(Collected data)
--------

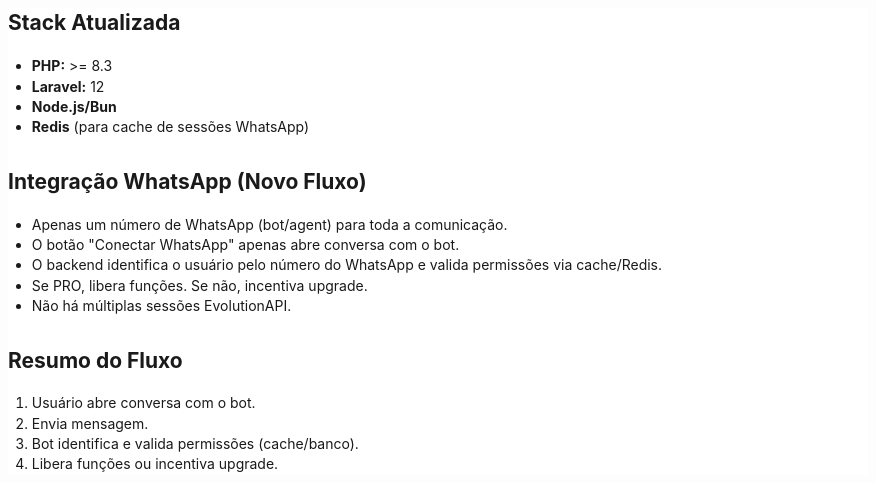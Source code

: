 ## Stack Atualizada
- **PHP:** >= 8.3
- **Laravel:** 12
- **Node.js/Bun**
- **Redis** (para cache de sessões WhatsApp)

## Integração WhatsApp (Novo Fluxo)
- Apenas um número de WhatsApp (bot/agent) para toda a comunicação.
- O botão "Conectar WhatsApp" apenas abre conversa com o bot.
- O backend identifica o usuário pelo número do WhatsApp e valida permissões via cache/Redis.
- Se PRO, libera funções. Se não, incentiva upgrade.
- Não há múltiplas sessões EvolutionAPI.

## Resumo do Fluxo
1. Usuário abre conversa com o bot.
2. Envia mensagem.
3. Bot identifica e valida permissões (cache/banco).
4. Libera funções ou incentiva upgrade.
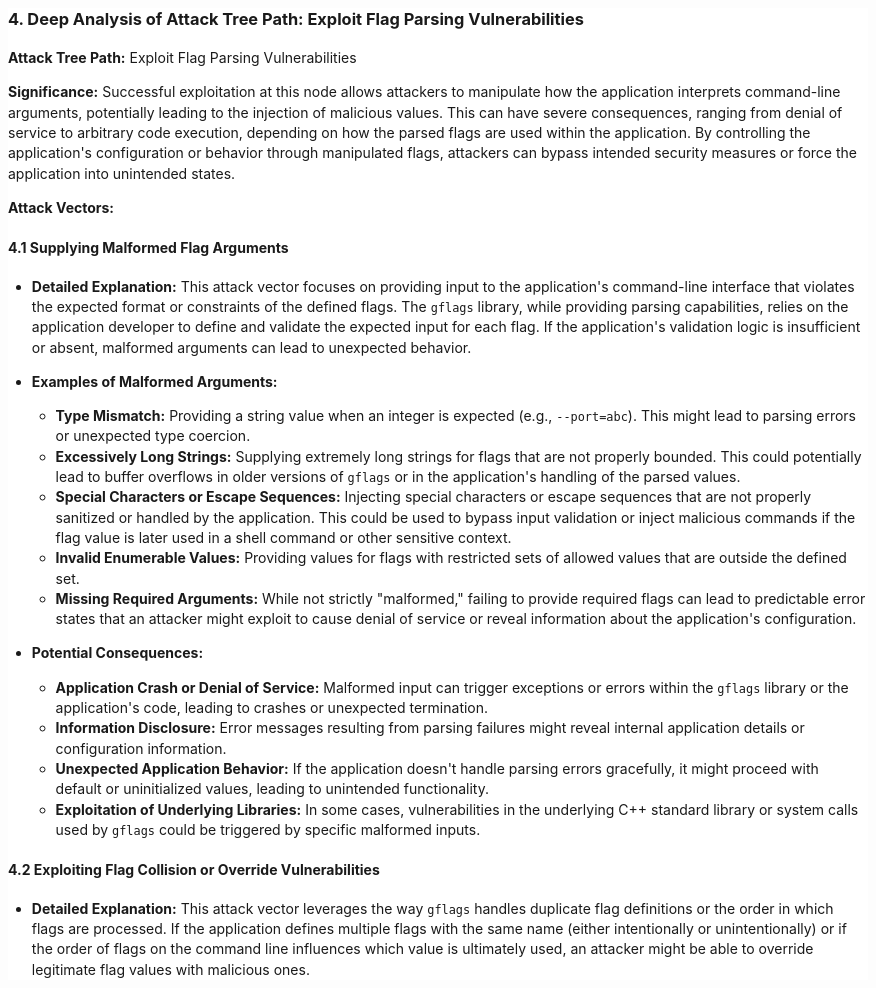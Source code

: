 ### 4. Deep Analysis of Attack Tree Path: Exploit Flag Parsing Vulnerabilities

**Attack Tree Path:** Exploit Flag Parsing Vulnerabilities

**Significance:** Successful exploitation at this node allows attackers to manipulate how the application interprets command-line arguments, potentially leading to the injection of malicious values. This can have severe consequences, ranging from denial of service to arbitrary code execution, depending on how the parsed flags are used within the application. By controlling the application's configuration or behavior through manipulated flags, attackers can bypass intended security measures or force the application into unintended states.

**Attack Vectors:**

#### 4.1 Supplying Malformed Flag Arguments

* **Detailed Explanation:** This attack vector focuses on providing input to the application's command-line interface that violates the expected format or constraints of the defined flags. The `gflags` library, while providing parsing capabilities, relies on the application developer to define and validate the expected input for each flag. If the application's validation logic is insufficient or absent, malformed arguments can lead to unexpected behavior.

* **Examples of Malformed Arguments:**
    * **Type Mismatch:** Providing a string value when an integer is expected (e.g., `--port=abc`). This might lead to parsing errors or unexpected type coercion.
    * **Excessively Long Strings:** Supplying extremely long strings for flags that are not properly bounded. This could potentially lead to buffer overflows in older versions of `gflags` or in the application's handling of the parsed values.
    * **Special Characters or Escape Sequences:** Injecting special characters or escape sequences that are not properly sanitized or handled by the application. This could be used to bypass input validation or inject malicious commands if the flag value is later used in a shell command or other sensitive context.
    * **Invalid Enumerable Values:** Providing values for flags with restricted sets of allowed values that are outside the defined set.
    * **Missing Required Arguments:**  While not strictly "malformed," failing to provide required flags can lead to predictable error states that an attacker might exploit to cause denial of service or reveal information about the application's configuration.

* **Potential Consequences:**
    * **Application Crash or Denial of Service:**  Malformed input can trigger exceptions or errors within the `gflags` library or the application's code, leading to crashes or unexpected termination.
    * **Information Disclosure:** Error messages resulting from parsing failures might reveal internal application details or configuration information.
    * **Unexpected Application Behavior:**  If the application doesn't handle parsing errors gracefully, it might proceed with default or uninitialized values, leading to unintended functionality.
    * **Exploitation of Underlying Libraries:** In some cases, vulnerabilities in the underlying C++ standard library or system calls used by `gflags` could be triggered by specific malformed inputs.

#### 4.2 Exploiting Flag Collision or Override Vulnerabilities

* **Detailed Explanation:** This attack vector leverages the way `gflags` handles duplicate flag definitions or the order in which flags are processed. If the application defines multiple flags with the same name (either intentionally or unintentionally) or if the order of flags on the command line influences which value is ultimately used, an attacker might be able to override legitimate flag values with malicious ones.
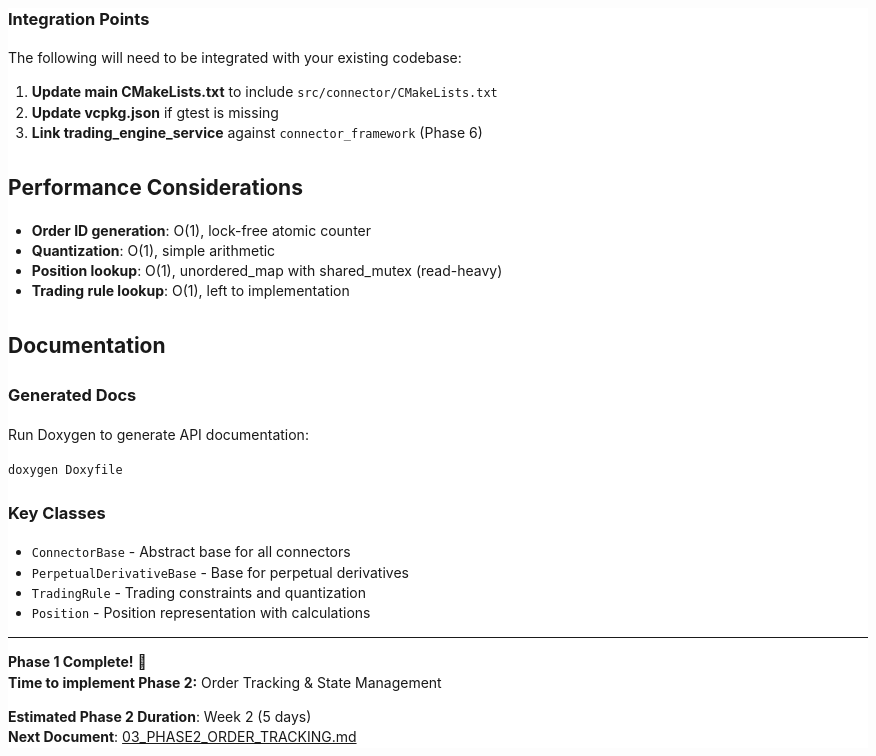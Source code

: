 ### Integration Points
The following will need to be integrated with your existing codebase:

1. **Update main CMakeLists.txt** to include `src/connector/CMakeLists.txt`
2. **Update vcpkg.json** if gtest is missing
3. **Link trading_engine_service** against `connector_framework` (Phase 6)

## Performance Considerations

- **Order ID generation**: O(1), lock-free atomic counter
- **Quantization**: O(1), simple arithmetic
- **Position lookup**: O(1), unordered_map with shared_mutex (read-heavy)
- **Trading rule lookup**: O(1), left to implementation

## Documentation

### Generated Docs
Run Doxygen to generate API documentation:
```bash
doxygen Doxyfile
```

### Key Classes
- `ConnectorBase` - Abstract base for all connectors
- `PerpetualDerivativeBase` - Base for perpetual derivatives
- `TradingRule` - Trading constraints and quantization
- `Position` - Position representation with calculations

---

**Phase 1 Complete!** 🎉  
**Time to implement Phase 2:** Order Tracking & State Management

**Estimated Phase 2 Duration**: Week 2 (5 days)  
**Next Document**: [03_PHASE2_ORDER_TRACKING.md](03_PHASE2_ORDER_TRACKING.md)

--------

Work to be completed :: In the answer, include exactly the lines from the top of the entries through the line containing "Path: Exploit Flag Parsing Vulnerabilities", and nothing else, not even the pictures.

Answer area ::
Source code

: ## Stack Atualizada
- **PHP:** >= 8.3
- **Laravel:** 12
- **Node.js/Bun**
- **Redis** (para cache de sessões WhatsApp)

## Integração WhatsApp (Novo Fluxo)
- Apenas um número de WhatsApp (bot/agent) para toda a comunicação.
- O botão "Conectar WhatsApp" apenas abre conversa com o bot.
- O backend identifica o usuário pelo número do WhatsApp e valida permissões via cache/Redis.
- Se PRO, libera funções. Se não, incentiva upgrade.
- Não há múltiplas sessões EvolutionAPI.

## Resumo do Fluxo
1. Usuário abre conversa com o bot.
2. Envia mensagem.
3. Bot identifica e valida permissões (cache/banco).
4. Libera funções ou incentiva upgrade.
Source code

: ### 4. Deep Analysis of Attack Tree Path: Exploit Flag Parsing Vulnerabilities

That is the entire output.